Although most previous studies have been in small cohorts or have focused on non-muscle invasive bladder cancer (NMIBC) and the incidence of second cancers [13– 15], our findings are similar to data from French cancer registries on 11,000 patients diagnosed with bladder cancer with SIRs for lung cancer of 3.12 and 3.27 for men and women, respectively [16]. Our data demonstrated higher SIRs among females across tumor stage and time to lung cancer development, with the highest rate 7.5 for synchronous lung cancers in females with MIBC. This is in contrast to historical data and higher rates of lung and bladder cancer in men [17]. These data are also consistent with prior SEER registry data from 1993 – 2002 that found an SIR of 1.71 for second lung cancers after NMIBC [14]. Although this study found a cumulative 15-year incidence of 8.8% compared to 4.3% expected, the study did not include MIBC patients or designate a difference in the risk of synchronous versus metachronous disease. A separate case series from Spain suggest a 10-fold higher rate of second lung cancers at a median interval occurrence of 54.2 months in NMIBC patients [13]. This contrasts with data from Kwon et al. who did not find increases in overall second lung cancers after bladder cancer diagnosis [18].

Cancers of the bladder and lung share a common causal etiology [7] and recognition of their connection is underappreciated. In addition to these data, prior work has shown a pronounced risk of second primary cancers within the first 2-3 years after cancer diagnosis [19], suggesting that a more complete upfront staging for NMIBC may be warranted. Furthermore, one tumor registry indicates worse survival in patients diagnosed with both cancers when bladder is diagnosed before lung (17 vs. 42 months) [20]. In a separate small series, lung cancer was the cause of death in all 10 patients who developed both NMIBC and lung cancer [13], indicating lung cancer drives mortality when both cancers are diagnosed. This highlights the potential for guidelines to include staging protocols that specifically assess for lung cancer in high-risk patients. A second primary lung cancer could change the overall treatment approach for a patient with bladder cancer who may have otherwise been treated locally for NMIBC or with systemic chemotherapy for presumed metastatic muscle invasive bladder cancer. Further studies are warranted to determine if intensive lung cancer screening can improve outcomes for patients with NMIBC. Screening protocols could be tailored to higher risk groups based on age, gender, smoking risk, and interval from initial cancer diagnosis. Regular screening for lung cancer could also serve as additional opportunities for urologists to engage in targeted screening efforts and smoking cessation education for bladder cancer patients who continue to smoke.
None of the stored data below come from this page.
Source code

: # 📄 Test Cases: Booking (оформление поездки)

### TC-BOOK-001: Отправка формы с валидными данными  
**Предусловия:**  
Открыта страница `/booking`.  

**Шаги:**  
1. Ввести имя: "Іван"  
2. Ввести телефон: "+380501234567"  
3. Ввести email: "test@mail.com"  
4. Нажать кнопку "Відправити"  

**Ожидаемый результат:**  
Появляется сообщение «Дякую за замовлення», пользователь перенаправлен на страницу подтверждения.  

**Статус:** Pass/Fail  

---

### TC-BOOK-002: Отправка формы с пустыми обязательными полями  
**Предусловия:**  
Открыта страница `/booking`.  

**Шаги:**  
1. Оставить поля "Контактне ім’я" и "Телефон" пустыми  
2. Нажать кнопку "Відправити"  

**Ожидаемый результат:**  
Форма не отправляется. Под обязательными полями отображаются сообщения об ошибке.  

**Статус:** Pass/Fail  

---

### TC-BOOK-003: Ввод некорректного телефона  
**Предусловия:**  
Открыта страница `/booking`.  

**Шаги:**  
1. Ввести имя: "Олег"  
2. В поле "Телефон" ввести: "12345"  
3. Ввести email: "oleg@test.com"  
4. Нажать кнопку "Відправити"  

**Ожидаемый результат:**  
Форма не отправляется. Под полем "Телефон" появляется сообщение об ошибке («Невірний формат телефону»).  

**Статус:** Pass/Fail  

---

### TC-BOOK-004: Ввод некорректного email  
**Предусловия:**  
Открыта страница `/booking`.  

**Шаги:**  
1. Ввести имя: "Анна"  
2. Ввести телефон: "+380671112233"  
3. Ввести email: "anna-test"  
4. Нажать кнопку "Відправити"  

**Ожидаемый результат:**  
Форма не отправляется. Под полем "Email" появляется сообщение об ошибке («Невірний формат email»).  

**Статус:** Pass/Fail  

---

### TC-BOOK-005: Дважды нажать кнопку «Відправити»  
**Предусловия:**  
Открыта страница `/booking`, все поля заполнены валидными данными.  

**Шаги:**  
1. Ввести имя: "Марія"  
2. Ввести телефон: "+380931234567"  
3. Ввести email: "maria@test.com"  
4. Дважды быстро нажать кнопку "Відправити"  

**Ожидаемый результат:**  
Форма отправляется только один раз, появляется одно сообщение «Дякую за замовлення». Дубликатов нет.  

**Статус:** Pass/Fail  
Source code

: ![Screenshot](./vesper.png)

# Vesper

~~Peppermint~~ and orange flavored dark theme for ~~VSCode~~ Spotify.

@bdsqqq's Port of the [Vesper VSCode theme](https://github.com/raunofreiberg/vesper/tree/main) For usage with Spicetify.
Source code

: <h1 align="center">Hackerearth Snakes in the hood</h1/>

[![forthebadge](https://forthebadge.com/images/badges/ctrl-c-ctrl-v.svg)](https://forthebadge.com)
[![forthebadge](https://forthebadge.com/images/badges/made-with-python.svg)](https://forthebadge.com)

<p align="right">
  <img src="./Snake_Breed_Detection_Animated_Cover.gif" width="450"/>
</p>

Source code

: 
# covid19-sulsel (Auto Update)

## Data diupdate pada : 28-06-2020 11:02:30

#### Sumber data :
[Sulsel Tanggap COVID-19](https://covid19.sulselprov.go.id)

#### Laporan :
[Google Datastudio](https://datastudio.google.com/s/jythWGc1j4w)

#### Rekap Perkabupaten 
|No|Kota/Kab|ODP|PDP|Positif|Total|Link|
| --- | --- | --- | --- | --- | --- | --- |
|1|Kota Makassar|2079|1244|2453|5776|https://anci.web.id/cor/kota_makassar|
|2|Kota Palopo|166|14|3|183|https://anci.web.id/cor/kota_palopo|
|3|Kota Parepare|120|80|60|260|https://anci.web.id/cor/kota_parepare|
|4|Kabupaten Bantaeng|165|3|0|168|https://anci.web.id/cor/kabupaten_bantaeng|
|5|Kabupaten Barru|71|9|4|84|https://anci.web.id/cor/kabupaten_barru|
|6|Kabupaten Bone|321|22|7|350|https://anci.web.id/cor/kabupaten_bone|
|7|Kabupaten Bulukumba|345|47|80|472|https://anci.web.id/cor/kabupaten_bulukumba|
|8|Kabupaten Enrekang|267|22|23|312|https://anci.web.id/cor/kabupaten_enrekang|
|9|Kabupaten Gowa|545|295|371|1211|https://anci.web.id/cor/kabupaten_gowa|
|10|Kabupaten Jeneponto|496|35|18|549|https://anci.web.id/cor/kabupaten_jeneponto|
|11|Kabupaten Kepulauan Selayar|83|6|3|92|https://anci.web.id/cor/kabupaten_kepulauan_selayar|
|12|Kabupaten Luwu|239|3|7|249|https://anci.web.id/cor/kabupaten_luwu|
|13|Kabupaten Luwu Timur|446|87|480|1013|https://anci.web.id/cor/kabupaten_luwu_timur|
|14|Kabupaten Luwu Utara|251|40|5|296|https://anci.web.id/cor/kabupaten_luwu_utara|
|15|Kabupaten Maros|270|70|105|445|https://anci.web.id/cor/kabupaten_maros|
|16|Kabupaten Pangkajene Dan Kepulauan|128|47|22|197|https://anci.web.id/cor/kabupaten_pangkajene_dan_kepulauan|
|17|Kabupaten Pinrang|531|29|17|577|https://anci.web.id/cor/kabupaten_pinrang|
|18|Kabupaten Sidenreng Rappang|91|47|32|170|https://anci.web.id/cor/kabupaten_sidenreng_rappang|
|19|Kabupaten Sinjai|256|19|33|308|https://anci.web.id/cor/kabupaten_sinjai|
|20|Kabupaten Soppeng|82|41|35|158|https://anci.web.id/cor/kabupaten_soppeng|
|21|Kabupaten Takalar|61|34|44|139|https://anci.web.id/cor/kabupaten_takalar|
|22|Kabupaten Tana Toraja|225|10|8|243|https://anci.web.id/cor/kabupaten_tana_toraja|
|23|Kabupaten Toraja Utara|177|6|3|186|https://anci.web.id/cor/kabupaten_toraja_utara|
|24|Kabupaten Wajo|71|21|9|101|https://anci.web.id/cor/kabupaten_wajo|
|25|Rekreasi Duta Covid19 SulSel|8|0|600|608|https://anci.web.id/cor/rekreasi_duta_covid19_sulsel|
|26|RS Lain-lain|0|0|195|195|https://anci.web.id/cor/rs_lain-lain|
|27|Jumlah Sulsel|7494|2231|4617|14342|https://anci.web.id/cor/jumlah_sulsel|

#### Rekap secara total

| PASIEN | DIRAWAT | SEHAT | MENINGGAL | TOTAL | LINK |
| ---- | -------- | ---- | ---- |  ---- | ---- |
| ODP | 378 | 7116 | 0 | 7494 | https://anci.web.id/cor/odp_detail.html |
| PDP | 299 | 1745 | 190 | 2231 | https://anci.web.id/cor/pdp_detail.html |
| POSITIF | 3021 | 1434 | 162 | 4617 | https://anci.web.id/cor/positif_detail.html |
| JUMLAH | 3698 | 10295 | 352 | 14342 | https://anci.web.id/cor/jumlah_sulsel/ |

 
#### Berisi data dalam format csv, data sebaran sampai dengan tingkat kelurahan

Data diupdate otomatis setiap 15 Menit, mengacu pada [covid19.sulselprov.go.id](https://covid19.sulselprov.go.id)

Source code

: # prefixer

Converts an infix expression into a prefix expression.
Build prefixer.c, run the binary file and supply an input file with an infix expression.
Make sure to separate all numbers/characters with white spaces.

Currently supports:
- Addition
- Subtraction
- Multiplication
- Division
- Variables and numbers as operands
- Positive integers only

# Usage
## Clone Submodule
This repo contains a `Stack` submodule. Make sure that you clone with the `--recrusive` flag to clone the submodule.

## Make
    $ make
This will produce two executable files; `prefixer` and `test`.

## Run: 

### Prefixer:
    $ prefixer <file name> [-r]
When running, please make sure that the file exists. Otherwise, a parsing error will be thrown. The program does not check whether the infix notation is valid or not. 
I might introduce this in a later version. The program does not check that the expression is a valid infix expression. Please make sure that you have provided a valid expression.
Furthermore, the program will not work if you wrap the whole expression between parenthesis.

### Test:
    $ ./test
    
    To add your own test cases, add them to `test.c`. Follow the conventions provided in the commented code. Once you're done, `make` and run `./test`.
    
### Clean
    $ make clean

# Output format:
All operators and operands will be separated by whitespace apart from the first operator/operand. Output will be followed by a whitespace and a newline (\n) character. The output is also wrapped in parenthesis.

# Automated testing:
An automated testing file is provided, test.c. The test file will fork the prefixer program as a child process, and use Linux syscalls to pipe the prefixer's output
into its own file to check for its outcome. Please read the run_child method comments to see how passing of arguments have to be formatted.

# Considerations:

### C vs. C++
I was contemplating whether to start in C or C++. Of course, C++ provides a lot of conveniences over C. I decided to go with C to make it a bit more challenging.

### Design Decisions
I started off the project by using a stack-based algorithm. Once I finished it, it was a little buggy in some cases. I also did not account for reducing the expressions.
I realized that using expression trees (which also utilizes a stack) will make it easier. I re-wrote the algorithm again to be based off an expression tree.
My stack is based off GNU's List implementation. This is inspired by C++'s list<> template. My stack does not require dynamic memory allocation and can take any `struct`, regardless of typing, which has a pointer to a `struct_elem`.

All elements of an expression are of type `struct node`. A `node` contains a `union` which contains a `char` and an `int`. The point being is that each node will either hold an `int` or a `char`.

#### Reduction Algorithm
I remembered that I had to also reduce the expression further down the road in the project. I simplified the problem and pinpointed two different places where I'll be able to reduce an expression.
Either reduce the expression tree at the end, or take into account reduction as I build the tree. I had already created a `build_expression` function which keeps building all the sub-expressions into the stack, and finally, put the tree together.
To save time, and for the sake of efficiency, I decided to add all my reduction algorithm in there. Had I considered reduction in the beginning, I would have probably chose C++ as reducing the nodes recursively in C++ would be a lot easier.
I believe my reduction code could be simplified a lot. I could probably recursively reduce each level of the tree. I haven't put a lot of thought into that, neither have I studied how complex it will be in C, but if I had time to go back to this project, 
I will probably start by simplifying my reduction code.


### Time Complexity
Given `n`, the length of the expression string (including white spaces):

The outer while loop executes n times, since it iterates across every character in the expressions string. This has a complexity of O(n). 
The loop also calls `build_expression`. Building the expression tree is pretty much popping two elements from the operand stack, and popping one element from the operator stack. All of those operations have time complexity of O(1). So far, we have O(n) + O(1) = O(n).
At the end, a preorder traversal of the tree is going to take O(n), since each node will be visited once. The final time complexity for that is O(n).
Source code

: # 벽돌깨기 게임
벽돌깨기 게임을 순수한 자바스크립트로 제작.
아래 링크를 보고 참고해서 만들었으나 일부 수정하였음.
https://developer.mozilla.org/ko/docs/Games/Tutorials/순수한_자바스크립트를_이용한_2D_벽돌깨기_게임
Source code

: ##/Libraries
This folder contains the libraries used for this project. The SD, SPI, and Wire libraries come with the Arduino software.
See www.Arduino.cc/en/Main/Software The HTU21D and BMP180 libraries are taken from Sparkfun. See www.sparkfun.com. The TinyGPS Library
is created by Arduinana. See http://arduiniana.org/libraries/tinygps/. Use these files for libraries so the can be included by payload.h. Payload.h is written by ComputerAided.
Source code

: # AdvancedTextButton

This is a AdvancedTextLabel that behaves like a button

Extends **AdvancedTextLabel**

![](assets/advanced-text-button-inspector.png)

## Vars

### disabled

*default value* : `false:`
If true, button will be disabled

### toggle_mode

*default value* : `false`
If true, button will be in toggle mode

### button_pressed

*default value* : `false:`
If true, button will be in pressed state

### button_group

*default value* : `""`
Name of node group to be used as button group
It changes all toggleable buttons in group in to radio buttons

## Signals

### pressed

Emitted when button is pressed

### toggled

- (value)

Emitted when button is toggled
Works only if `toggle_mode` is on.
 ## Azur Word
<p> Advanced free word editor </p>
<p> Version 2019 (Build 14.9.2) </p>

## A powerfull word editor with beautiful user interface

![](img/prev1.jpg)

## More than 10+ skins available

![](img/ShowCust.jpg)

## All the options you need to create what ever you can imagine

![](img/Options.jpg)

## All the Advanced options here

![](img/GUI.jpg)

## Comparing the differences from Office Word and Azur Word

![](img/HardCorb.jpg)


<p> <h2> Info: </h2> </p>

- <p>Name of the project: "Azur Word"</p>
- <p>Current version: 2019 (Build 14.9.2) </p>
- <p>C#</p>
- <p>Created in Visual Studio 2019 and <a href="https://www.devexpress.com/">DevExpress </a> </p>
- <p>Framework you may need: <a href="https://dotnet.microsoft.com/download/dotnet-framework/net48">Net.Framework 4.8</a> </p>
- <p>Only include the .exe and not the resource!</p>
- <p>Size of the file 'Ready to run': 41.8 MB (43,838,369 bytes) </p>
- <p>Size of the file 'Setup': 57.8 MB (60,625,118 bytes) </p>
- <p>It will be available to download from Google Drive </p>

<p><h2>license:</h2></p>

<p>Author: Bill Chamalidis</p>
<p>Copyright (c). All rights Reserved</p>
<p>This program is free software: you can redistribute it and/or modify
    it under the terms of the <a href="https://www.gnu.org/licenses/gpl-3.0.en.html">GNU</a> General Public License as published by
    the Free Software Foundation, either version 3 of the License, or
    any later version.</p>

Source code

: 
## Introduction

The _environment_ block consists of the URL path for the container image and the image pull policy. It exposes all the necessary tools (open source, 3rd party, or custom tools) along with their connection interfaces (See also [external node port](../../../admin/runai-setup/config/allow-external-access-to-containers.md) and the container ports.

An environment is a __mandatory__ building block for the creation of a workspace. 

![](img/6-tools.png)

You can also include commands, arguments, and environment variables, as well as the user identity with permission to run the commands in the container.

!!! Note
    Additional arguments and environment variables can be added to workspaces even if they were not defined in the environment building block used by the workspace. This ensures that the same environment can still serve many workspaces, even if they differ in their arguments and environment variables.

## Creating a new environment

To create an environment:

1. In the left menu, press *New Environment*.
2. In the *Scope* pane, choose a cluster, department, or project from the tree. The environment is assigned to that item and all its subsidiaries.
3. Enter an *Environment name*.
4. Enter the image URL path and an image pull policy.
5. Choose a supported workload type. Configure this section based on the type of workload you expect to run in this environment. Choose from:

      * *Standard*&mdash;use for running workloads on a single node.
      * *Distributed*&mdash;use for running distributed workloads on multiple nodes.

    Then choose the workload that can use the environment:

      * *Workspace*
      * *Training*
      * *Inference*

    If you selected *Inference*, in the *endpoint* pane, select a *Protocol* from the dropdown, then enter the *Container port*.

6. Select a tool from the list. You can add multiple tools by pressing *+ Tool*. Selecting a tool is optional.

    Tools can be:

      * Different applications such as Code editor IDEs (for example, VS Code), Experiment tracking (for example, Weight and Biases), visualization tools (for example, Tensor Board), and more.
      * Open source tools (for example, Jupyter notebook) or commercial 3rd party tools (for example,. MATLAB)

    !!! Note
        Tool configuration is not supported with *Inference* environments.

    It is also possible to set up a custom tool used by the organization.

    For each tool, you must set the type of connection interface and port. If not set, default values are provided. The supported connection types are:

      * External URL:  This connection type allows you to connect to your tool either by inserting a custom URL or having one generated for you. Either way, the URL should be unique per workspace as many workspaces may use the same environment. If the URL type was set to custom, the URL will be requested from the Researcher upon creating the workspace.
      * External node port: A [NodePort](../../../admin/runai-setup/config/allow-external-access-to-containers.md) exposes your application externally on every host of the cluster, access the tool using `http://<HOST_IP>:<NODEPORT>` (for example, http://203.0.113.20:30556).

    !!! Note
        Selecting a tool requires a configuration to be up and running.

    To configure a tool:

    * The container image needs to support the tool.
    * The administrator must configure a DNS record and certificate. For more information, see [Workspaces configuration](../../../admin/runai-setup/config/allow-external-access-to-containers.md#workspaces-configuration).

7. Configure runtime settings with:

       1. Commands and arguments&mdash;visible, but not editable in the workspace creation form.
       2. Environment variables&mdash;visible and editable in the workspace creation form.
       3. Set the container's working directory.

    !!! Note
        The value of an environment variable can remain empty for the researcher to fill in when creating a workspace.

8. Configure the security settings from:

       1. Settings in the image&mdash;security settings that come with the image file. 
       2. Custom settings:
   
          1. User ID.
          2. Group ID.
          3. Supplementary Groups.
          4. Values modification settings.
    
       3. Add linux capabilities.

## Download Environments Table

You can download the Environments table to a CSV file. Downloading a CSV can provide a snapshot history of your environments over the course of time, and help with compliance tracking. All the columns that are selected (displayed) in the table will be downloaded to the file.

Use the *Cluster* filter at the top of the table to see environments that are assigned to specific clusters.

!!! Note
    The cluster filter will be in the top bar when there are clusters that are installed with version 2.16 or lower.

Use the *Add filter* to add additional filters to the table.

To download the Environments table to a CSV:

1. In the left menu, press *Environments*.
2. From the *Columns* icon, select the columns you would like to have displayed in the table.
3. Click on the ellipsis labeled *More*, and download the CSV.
Limitations of the data include the lack of smoking information or subsequent metastatic bladder cancer risk in our analysis, as these variables are not available in the SEER dataset. Smoking could potentially confound the development of secondary lung cancers among this group as suggested by work by Shiels et al. that reported increased rates of second cancers among bladder cancer patients with a trend toward higher rates relative to current versus former smoking and magnitude of cigarettes smoked per day [21]. Prior work on second cancers in the SEER dataset [22] has not been able to define metastatic disease sites specifically as the ‘lung metastasis’ variable was not defined until 2010. A strength of our study is that we used more recent data after inclusion of this variable, allowing us to differentiate between metastatic bladder cancer to the lung and true primary second lung cancers. However, even though all included diagnoses were histologically confirmed, there still remains a risk of misclassification.

Additionally, we lack detailed information on the extent or intensity of staging imaging (e.g. CT or chest x-ray) which could cause ascertainment bias. Guideline recommendations for chest imaging are only well defined for muscle invasive bladder cancer (MIBC) and the detection of metastatic disease. Screening and detection of secondary primary cancers is not well defined. Neither the European Association of Urology (EAU) nor the American Urologic Association (AUA) mentions chest imaging in the NMIBC guideline [23, 24]. Similarly, the National Comprehensive Cancer Network (NCCN) bladder cancer guideline does not recommend chest imaging for NMIBC, but does recommend imaging for MIBC with preference for chest CT stated at the end of the guideline [25]. Therefore, the lesser intensity of imaging use among NMIBC patients may have biased our findings towards lower detection rates. Furthermore, some data suggests that indeterminate lung nodules in patients with non-pulmonary cancer can be benign in up to 10– 58% of cases, with a higher risk for a second primary cancer or metastatic lesion associated with higher pack-years, and nodule number and size [26, 27]. This further highlights the need for refined diagnostic pathways for defining metastatic lesions among bladder cancer patients regardless of disease stage.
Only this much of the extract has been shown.